More than a dozen states this year are considering similar legislation, with advocates saying the bad economy means more people who are unemployed have built up bad credit, and holding that against them creates a barrier to landing a job.
But opponents say businesses should be allowed to use all information available to them when making hiring decisions and the legislation opens them up to lawsuits by disgruntled applicants.
The proposal passed its first hurdle in committee Monday night with Republicans voting against it on a party-line vote. Republicans will be a bigger factor in deciding the fate of the legislation if it gets to the GOP-controlled House.
Democratic Sen. Morgan Carroll, the bill sponsor, said employers should base hiring decisions on work history and job interviews, not credit scores, in the aftermath of the recession.
"Do we want a permanently unemployed and unemployable class of people in this state?" Carroll, from Aurora, asked lawmakers on the committee voting on the bill.
Republican lawmakers are not sold on Carroll's idea and questioned whether it's the state's role to be involved in private hiring decisions.
"In a free market capitalist system, shouldn't it be the employer, not the state government, to decide what weight or a lack of weight to give one small aspect of the hiring process?" asked Mesa County Republican Sen. Steve King.
Carroll's bill would restrict the use of consumer credit information against potential employees unless they're applying for a job that involves financial decisions. It would also require employers who use credit information to give potential employees a chance to explain any negative information.
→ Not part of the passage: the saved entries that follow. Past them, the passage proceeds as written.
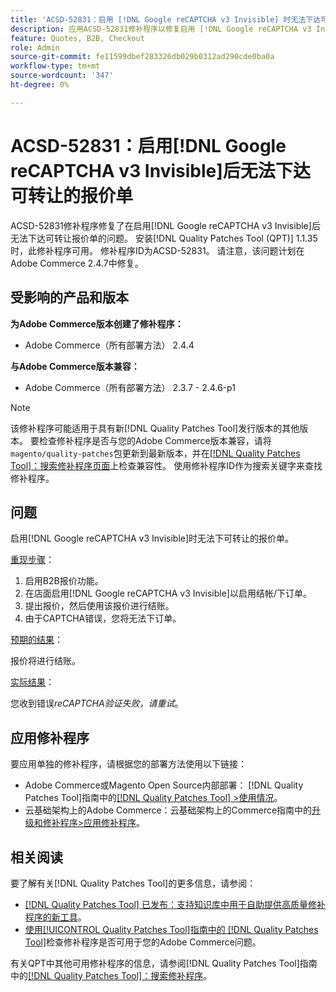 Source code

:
 ```yaml
---
title: 'ACSD-52831：启用 [!DNL Google reCAPTCHA v3 Invisible] 时无法下达可转让的报价单'
description: 应用ACSD-52831修补程序以修复启用 [!DNL Google reCAPTCHA v3 Invisible] 后无法下达可转让报价单的Adobe Commerce问题。
feature: Quotes, B2B, Checkout
role: Admin
source-git-commit: fe11599dbef283326db029b0312ad290cde0ba0a
workflow-type: tm+mt
source-wordcount: '347'
ht-degree: 0%

---
```


# ACSD-52831：启用[!DNL Google reCAPTCHA v3 Invisible]后无法下达可转让的报价单

ACSD-52831修补程序修复了在启用[!DNL Google reCAPTCHA v3 Invisible]后无法下达可转让报价单的问题。 安装[!DNL Quality Patches Tool (QPT)] 1.1.35时，此修补程序可用。 修补程序ID为ACSD-52831。 请注意，该问题计划在Adobe Commerce 2.4.7中修复。

## 受影响的产品和版本

**为Adobe Commerce版本创建了修补程序：**

* Adobe Commerce（所有部署方法） 2.4.4

**与Adobe Commerce版本兼容：**

* Adobe Commerce（所有部署方法） 2.3.7 - 2.4.6-p1

>[!NOTE]
>
>该修补程序可能适用于具有新[!DNL Quality Patches Tool]发行版本的其他版本。 要检查修补程序是否与您的Adobe Commerce版本兼容，请将`magento/quality-patches`包更新到最新版本，并在[[!DNL Quality Patches Tool]：搜索修补程序页面](https://experienceleague.adobe.com/tools/commerce-quality-patches/index.html)上检查兼容性。 使用修补程序ID作为搜索关键字来查找修补程序。

## 问题

启用[!DNL Google reCAPTCHA v3 Invisible]时无法下可转让的报价单。

<u>重现步骤</u>：

1. 启用B2B报价功能。
1. 在店面启用[!DNL Google reCAPTCHA v3 Invisible]以启用结帐/下订单。
1. 提出报价，然后使用该报价进行结账。
1. 由于CAPTCHA错误，您将无法下订单。

<u>预期的结果</u>：

报价将进行结账。

<u>实际结果</u>：

您收到错误&#x200B;*reCAPTCHA验证失败，请重试*。

## 应用修补程序

要应用单独的修补程序，请根据您的部署方法使用以下链接：

* Adobe Commerce或Magento Open Source内部部署： [!DNL Quality Patches Tool]指南中的[[!DNL Quality Patches Tool] >使用情况](/help/tools/quality-patches-tool/usage.md)。
* 云基础架构上的Adobe Commerce：云基础架构上的Commerce指南中的[升级和修补程序>应用修补程序](https://experienceleague.adobe.com/docs/commerce-cloud-service/user-guide/develop/upgrade/apply-patches.html)。

## 相关阅读

要了解有关[!DNL Quality Patches Tool]的更多信息，请参阅：

* [[!DNL Quality Patches Tool] 已发布：支持知识库中用于自助提供高质量修补程序的新工具](https://experienceleague.adobe.com/en/docs/commerce-knowledge-base/kb/announcements/commerce-announcements/magento-quality-patches-released-new-tool-to-self-serve-quality-patches)。
* [使用[!UICONTROL Quality Patches Tool]指南中的 [!DNL Quality Patches Tool]](/help/tools/quality-patches-tool/patches-available-in-qpt/check-patch-for-magento-issue-with-magento-quality-patches.md)检查修补程序是否可用于您的Adobe Commerce问题。


有关QPT中其他可用修补程序的信息，请参阅[!DNL Quality Patches Tool]指南中的[[!DNL Quality Patches Tool]：搜索修补程序](https://experienceleague.adobe.com/tools/commerce-quality-patches/index.html)。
The legislation would allow people to pursue civil action if an employer unfairly used their credit information against them.
Tony Gagliardi, the Colorado and Wyoming state director for the National Federation of Independent Business, called the bill a government "overreach" that would discourage job creation.
"The bill exposes employers to lawsuits by employees or potential employees simply because they feel they might have been passed over for a promotion or employment," he said, adding that the legislation "does nothing but raise gray areas for an employer being able to justify their hiring decisions."
Carroll said the recession has made the legislation necessary.
"Do you know anyone who can lose a job, lose an income and keep a good credit score?" she asked.
Nineteen states and the District of Columbia have introduced legislation this year dealing with credit checks in employment, according to the National Conference of State Legislatures. Of 34 bills being considered, 32 deal with restrictions on the use of credit information for employment decisions.
Florida, Georgia, Massachusetts, New York and Wisconsin are among the states considering legislation.